In vendemmia, generazioni in dialogo

Ore 6.30, l’alba è ancora lontana. In strada, solo i semafori lampeggianti ad accompagnarmi al campo. Tra i filari ritrovo le stesse persone di quando vendemmiavo ai tempi dell’università, come se le stagioni non fossero mai trascorse. Mentre le saluto, ho già in mano una forbice, perché in campagna non si perde tempo in convenevoli: zac zac zac. Questo suono accompagna ogni giorno anche di questa vendemmia, il rito autunnale che scandisce il ritmo delle vite. Più dei vini bevuti, delle cene di San Silvestro o delle vacanze estive, ci segnano questi giorni appiccicosi e tutti uguali, a sudare sotto le viti e a lanciare grappoli nei cassoni.

Col filtrare dei primi raggi tra foglie e grappoli riesco a mettere a fuoco i compagni di vendemmia, silenti e sonnambuli fino a quel momento. Il sole risveglia i ritmi circadiani dei non-pensionati ed appaiono quindi gli studenti universitari, in corso, fuori corso e persino neolaureati, a sfatare i miti sull’occupazione giovanile facile. Zac, zac, zac. E s’intrecciano dialoghi fra generazioni, amarcord e progetti, condivisi in un dialetto universale.

Tuttavia, nell’arco della mattinata, saranno i giovani a sembrare più stanchi degli anziani e a reclamare una pausa. Si scontrano due approcci lavorativi agli antipodi: per gli uni è il primo lavoro, per gli altri l’ultimo di una lunga carriera. Per tutti una fatica sporca, il sole implacabile su terreni scoscesi. Vige la regola del “non ci si può fermare, né lamentare” per i pensionati che “attaccano” l’ennesimo filare spinti da un’efficientissima fretta di finire, mentre i giovani, staccati di qualche metro, riposano senza vergogna.

Tra una cesta svuotata ed una riempita, non si bada alla qualità del vino prodotto, conta solo finire i filari: vederli spogli di tutta quell’uva ci regala una sensazione di compiutezza e consente di misurare il lavoro in chili, oltre che in ore. Se poi nello staff c’è una presenza femminile, a metà mattina ci scappa pure una fetta di torta accompagnata dal caffè della thermos. Altrimenti arriva solo il caffè, comunque essenziale per proseguire. Zac, zac, zac, forbici in mano, ma anche din, don, dan. I giorni della vendemmia sono scanditi dalle campane: quando ai rintocchi si unisce la sirena del mezzogiorno, è ora di fermarsi per il pranzo (al sacco). Poi il pomeriggio, che sarà azzurro e lungo, ma forse più lungo che azzurro; con i suoi silenzi, accompagnerà i vendemmiatori alla fine della giornata e verso un “arrivederci” incerto, condizionato dal meteo di domani e dalla maturazione delle uve misurata secondo parametri incomprensibili per chi distingue soltanto i grappoli bianchi e quelli viola.

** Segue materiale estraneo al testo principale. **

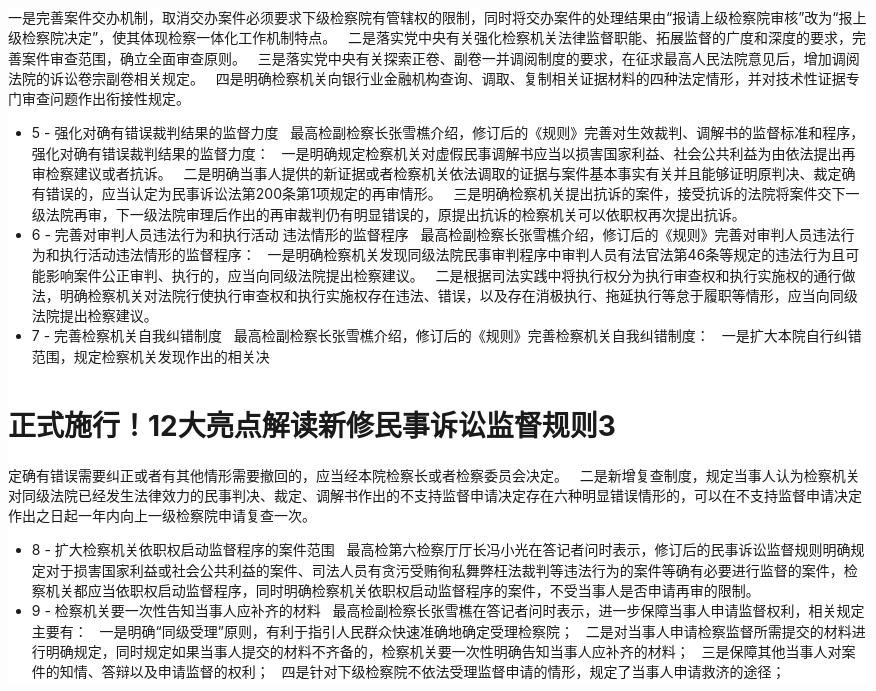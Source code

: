一是完善案件交办机制，取消交办案件必须要求下级检察院有管辖权的限制，同时将交办案件的处理结果由“报请上级检察院审核”改为“报上级检察院决定”，使其体现检察一体化工作机制特点。
 
二是落实党中央有关强化检察机关法律监督职能、拓展监督的广度和深度的要求，完善案件审查范围，确立全面审查原则。
 
三是落实党中央有关探索正卷、副卷一并调阅制度的要求，在征求最高人民法院意见后，增加调阅法院的诉讼卷宗副卷相关规定。
 
四是明确检察机关向银行业金融机构查询、调取、复制相关证据材料的四种法定情形，并对技术性证据专门审查问题作出衔接性规定。
 
- 5 -
强化对确有错误裁判结果的监督力度
 
最高检副检察长张雪樵介绍，修订后的《规则》完善对生效裁判、调解书的监督标准和程序，强化对确有错误裁判结果的监督力度：
 
一是明确规定检察机关对虚假民事调解书应当以损害国家利益、社会公共利益为由依法提出再审检察建议或者抗诉。
 
二是明确当事人提供的新证据或者检察机关依法调取的证据与案件基本事实有关并且能够证明原判决、裁定确有错误的，应当认定为民事诉讼法第200条第1项规定的再审情形。
 
三是明确检察机关提出抗诉的案件，接受抗诉的法院将案件交下一级法院再审，下一级法院审理后作出的再审裁判仍有明显错误的，原提出抗诉的检察机关可以依职权再次提出抗诉。
 
- 6 -
完善对审判人员违法行为和执行活动
违法情形的监督程序
 
最高检副检察长张雪樵介绍，修订后的《规则》完善对审判人员违法行为和执行活动违法情形的监督程序：
 
一是明确检察机关发现同级法院民事审判程序中审判人员有法官法第46条等规定的违法行为且可能影响案件公正审判、执行的，应当向同级法院提出检察建议。
 
二是根据司法实践中将执行权分为执行审查权和执行实施权的通行做法，明确检察机关对法院行使执行审查权和执行实施权存在违法、错误，以及存在消极执行、拖延执行等怠于履职等情形，应当向同级法院提出检察建议。
 
- 7 -
完善检察机关自我纠错制度
 
最高检副检察长张雪樵介绍，修订后的《规则》完善检察机关自我纠错制度：
 
一是扩大本院自行纠错范围，规定检察机关发现作出的相关决

# 正式施行！12大亮点解读新修民事诉讼监督规则3

定确有错误需要纠正或者有其他情形需要撤回的，应当经本院检察长或者检察委员会决定。
 
二是新增复查制度，规定当事人认为检察机关对同级法院已经发生法律效力的民事判决、裁定、调解书作出的不支持监督申请决定存在六种明显错误情形的，可以在不支持监督申请决定作出之日起一年内向上一级检察院申请复查一次。
 
- 8 -
扩大检察机关依职权启动监督程序的案件范围
 
最高检第六检察厅厅长冯小光在答记者问时表示，修订后的民事诉讼监督规则明确规定对于损害国家利益或社会公共利益的案件、司法人员有贪污受贿徇私舞弊枉法裁判等违法行为的案件等确有必要进行监督的案件，检察机关都应当依职权启动监督程序，同时明确检察机关依职权启动监督程序的案件，不受当事人是否申请再审的限制。
 
- 9 -
检察机关要一次性告知当事人应补齐的材料
 
最高检副检察长张雪樵在答记者问时表示，进一步保障当事人申请监督权利，相关规定主要有：
 
一是明确“同级受理”原则，有利于指引人民群众快速准确地确定受理检察院；
 
二是对当事人申请检察监督所需提交的材料进行明确规定，同时规定如果当事人提交的材料不齐备的，检察机关要一次性明确告知当事人应补齐的材料；
 
三是保障其他当事人对案件的知情、答辩以及申请监督的权利；
 
四是针对下级检察院不依法受理监督申请的情形，规定了当事人申请救济的途径；
 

L’operazione della raccolta – lo avvertiamo anche noi giovani- racchiude un qualcosa di primordiale: l’uomo riconnesso alla terra, i contadini alla vigna, il vino al terroir. E noi vendemmiatori possiamo riscoprirci allora come un anello di congiunzione, nel legame ancestrale tra l’umanità che abita la terra e l’ambiente stesso, da custodire e non solo da spremere.

È sera. A fine giornata i trattori si riversano in strada per consegnare le uve in cantina con i loro rimorchi carichi di fatica, chiacchiere, Chardonnay base spumante, silenzi, pause, Pinot Grigio, previsioni meteo, confidenze e zac zaz zac.